In the aftermath of Russia’s full-scale invasion of Ukraine, a coalition of countries – including European Union
member states, the United States, United Kingdom, Japan, South Korea, and others—imposed unprecedented
export controls on the Russian Federation, including with regard to dual-use goods. The objective is to deprive
the aggressor of critical inputs such as high-tech electronics for its war effort and military industry. Export controls, however, present major enforcement challenges due to the complexity of global supply chains,
the fact that large economies such as China are not part of the sanctions coalition, and because of a lack of
experience and institutional resources on the part of the coalition countries.
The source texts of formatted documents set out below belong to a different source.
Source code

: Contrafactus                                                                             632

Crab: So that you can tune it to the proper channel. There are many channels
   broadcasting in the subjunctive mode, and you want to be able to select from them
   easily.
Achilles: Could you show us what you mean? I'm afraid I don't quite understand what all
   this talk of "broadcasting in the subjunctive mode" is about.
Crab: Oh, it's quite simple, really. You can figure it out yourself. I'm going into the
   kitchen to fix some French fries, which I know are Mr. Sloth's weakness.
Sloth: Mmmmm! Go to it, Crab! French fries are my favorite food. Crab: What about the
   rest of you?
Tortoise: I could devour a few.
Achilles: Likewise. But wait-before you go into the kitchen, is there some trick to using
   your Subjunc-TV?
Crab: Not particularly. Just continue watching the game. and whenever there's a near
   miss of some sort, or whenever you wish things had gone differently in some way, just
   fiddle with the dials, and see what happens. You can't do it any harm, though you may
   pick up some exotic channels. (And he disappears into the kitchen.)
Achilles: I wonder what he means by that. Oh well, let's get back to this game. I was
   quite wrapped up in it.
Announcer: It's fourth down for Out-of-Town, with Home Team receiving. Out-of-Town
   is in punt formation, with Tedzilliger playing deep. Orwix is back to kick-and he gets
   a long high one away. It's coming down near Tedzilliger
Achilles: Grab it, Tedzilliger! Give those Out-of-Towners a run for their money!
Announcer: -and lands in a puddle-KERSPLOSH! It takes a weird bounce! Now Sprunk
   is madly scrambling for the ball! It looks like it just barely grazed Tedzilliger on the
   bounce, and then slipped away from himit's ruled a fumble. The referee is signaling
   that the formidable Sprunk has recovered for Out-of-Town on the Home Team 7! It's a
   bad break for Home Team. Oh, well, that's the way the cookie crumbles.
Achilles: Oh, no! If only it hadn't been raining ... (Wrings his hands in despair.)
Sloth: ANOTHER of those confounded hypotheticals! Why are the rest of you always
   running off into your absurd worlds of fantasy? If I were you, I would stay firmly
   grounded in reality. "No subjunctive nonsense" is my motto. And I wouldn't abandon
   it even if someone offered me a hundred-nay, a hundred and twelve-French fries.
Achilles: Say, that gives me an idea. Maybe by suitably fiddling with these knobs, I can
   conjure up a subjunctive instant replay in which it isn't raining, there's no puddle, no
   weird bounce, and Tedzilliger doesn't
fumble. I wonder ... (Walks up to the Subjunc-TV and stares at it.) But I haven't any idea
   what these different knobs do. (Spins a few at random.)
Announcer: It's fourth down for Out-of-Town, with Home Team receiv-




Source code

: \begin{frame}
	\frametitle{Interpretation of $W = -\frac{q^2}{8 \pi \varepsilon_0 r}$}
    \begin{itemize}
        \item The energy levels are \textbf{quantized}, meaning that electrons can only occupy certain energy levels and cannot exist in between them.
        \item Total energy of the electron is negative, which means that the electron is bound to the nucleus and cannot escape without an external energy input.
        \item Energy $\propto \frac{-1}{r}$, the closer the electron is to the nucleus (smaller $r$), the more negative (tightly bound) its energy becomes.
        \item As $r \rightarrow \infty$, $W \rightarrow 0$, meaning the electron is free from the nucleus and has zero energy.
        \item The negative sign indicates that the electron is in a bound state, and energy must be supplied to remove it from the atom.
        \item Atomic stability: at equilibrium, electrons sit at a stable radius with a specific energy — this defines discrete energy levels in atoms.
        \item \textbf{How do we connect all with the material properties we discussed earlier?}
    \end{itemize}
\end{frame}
Therefore, it is not surprising that
Russia continues to be able to acquire large amounts of the inputs that it needs for its military production. In
the first ten months of 2023, imports of what the U.S., EU, UK, and other partners of Ukraine have identified as
priority battlefield goods reached $8.77 billion—only a 10% decline compared to the pre-sanctions period. In
this report, we outline well-known issues, including third-country circumvention schemes, but focus in
particular on the role of producers from export controls coalition countries whose products are manufactured
abroad and make their way to Russia due to insufficient compliance efforts by the private sector. Almost half of
all of Russia’s imports of the goods in question in 2023 ultimately stem from producers from the coalition.
Fundamentally, our analysis shows that the issues identified in previous research continue to plague export
controls implementation and enforcement.